Uppsala University, Disciplinary Domain of Medicine and Pharmacy, Faculty of Medicine, Department of Surgical Sciences, Vascular Surgery. Aarhus Univ Hosp.
Uppsala University, Disciplinary Domain of Medicine and Pharmacy, Faculty of Medicine, Department of Surgical Sciences, Vascular Surgery.
Uppsala University, Disciplinary Domain of Medicine and Pharmacy, Faculty of Medicine, Department of Surgical Sciences, Vascular Surgery.

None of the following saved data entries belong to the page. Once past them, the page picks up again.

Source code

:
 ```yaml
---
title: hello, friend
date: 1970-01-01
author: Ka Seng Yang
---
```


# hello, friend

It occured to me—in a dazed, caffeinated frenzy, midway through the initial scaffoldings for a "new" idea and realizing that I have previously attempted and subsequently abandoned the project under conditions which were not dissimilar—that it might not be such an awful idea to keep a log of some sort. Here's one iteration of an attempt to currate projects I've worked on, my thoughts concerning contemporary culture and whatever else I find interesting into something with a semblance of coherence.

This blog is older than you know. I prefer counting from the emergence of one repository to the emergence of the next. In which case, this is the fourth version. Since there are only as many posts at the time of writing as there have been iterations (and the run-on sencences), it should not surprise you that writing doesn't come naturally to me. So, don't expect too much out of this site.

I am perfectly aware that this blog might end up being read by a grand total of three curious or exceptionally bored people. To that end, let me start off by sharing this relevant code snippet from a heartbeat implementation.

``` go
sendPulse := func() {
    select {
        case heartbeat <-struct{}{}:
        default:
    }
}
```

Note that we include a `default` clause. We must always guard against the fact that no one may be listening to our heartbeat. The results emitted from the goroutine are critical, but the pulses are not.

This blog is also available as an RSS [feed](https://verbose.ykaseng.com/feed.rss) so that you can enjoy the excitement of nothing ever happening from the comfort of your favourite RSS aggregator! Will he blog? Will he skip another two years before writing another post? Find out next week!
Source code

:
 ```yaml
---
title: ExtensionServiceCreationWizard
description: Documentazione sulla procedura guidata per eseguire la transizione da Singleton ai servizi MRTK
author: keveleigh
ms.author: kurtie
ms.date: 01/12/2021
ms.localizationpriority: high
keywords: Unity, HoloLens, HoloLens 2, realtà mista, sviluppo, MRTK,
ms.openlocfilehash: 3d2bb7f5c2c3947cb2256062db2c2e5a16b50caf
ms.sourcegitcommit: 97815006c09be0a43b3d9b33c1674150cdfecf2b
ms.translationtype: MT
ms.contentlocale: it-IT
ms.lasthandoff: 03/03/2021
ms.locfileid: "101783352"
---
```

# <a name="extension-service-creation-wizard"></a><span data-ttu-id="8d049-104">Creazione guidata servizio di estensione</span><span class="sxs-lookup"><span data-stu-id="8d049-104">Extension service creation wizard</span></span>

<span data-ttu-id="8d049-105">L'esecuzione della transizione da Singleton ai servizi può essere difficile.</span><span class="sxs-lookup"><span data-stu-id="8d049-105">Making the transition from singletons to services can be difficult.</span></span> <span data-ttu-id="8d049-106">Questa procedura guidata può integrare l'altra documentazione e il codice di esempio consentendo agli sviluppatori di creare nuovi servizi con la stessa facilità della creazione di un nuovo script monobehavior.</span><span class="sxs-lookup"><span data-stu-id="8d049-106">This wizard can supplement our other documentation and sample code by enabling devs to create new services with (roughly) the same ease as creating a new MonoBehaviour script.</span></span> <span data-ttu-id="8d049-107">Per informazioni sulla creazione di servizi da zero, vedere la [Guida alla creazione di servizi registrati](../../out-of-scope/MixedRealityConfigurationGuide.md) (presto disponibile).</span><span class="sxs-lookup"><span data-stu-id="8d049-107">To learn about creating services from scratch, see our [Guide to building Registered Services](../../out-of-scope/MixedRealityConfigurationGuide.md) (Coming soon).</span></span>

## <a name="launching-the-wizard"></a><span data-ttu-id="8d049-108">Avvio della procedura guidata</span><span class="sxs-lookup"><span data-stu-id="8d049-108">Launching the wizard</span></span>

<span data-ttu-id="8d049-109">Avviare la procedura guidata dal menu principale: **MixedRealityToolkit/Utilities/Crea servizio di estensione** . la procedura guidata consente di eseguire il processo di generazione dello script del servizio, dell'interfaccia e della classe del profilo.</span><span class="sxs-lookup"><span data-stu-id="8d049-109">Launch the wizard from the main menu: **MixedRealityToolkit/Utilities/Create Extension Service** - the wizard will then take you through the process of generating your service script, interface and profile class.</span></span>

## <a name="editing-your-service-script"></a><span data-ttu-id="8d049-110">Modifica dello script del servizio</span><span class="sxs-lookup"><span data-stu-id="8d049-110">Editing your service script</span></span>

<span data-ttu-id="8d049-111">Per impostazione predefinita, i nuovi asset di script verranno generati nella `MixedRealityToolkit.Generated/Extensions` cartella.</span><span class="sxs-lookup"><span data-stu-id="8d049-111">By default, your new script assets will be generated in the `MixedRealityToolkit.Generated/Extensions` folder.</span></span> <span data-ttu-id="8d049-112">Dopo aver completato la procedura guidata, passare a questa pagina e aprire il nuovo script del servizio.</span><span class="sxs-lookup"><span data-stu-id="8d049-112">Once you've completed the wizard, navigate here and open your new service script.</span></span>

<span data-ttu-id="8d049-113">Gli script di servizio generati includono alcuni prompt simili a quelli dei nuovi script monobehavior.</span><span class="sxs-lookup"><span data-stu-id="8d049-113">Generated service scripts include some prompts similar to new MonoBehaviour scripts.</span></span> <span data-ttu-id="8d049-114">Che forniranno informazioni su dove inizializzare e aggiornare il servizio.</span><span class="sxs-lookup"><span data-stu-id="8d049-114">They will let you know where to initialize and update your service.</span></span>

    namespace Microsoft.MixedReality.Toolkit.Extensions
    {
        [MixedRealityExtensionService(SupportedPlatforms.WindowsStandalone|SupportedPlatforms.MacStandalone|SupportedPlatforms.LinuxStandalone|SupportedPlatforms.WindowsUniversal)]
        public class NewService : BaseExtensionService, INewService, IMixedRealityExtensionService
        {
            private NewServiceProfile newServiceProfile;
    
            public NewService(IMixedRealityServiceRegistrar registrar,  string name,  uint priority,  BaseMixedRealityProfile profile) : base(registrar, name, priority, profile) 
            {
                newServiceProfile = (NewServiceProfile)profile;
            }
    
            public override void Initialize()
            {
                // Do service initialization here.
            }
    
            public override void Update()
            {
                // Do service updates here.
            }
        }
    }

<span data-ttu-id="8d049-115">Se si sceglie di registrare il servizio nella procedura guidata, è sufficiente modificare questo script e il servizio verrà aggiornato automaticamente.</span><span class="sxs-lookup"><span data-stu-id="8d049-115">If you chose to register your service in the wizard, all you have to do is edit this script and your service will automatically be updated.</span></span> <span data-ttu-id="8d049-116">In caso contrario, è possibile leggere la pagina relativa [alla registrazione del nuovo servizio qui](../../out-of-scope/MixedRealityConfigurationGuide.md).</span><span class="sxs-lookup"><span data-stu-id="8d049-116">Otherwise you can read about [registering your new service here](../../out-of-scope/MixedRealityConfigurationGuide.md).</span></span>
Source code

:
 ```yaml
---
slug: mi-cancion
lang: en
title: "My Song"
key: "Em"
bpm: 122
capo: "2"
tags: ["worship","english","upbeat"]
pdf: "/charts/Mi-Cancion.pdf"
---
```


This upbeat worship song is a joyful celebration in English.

2018 (English)In: Journal of Cardiovascular Surgery, ISSN 0021-9509, E-ISSN 1827-191X, Vol. 59, no 2, p. 180-189Article, review/survey (Refereed) Published
Abstract [en]

Monitoring outcomes following endovascular aortic repair (EVAR) is critical. Although evidence from randomized controlled trials has solidified the role of EVAR, the analysis of outcomes and "real-world" data has uncovered limitations, improved the selection of appropriate patients, and underscored the importance of instructions for use. Subsequent studies demonstrated the learning curve of EVAR and gradual improvement of outcomes over time. Outcomes analyses will continue to play an important role, particularly as technological growth of endovascular therapy has enabled treatment of more complex aneurysm pathologies and patients. The important analyses are herein reviewed, following the development of EVAR in the treatment of intact abdominal aortic aneurysms (AAA) to ruptured AAAs, and finally to complex aneurysms, including thoracoabdominal aortic aneurysms and mycotic aneurysms. This includes an overview of the more recent results from analyses of branched and fenestrated EVAR, as well as the use of chimney grafts. It is emphasized that the success of endovascular repair has paradoxically been hampered by its rapid growth and early achievements. Even the most advanced engineering developments cannot overcome the long-term effects of the progression of aortic disease. The long-term benefits thus require careful planning and considerations of the natural history of aneurysms and the life expectancy of the patient. Large and international data registry collaborations should continue to play a role in providing outcomes analyses to guide future improvements.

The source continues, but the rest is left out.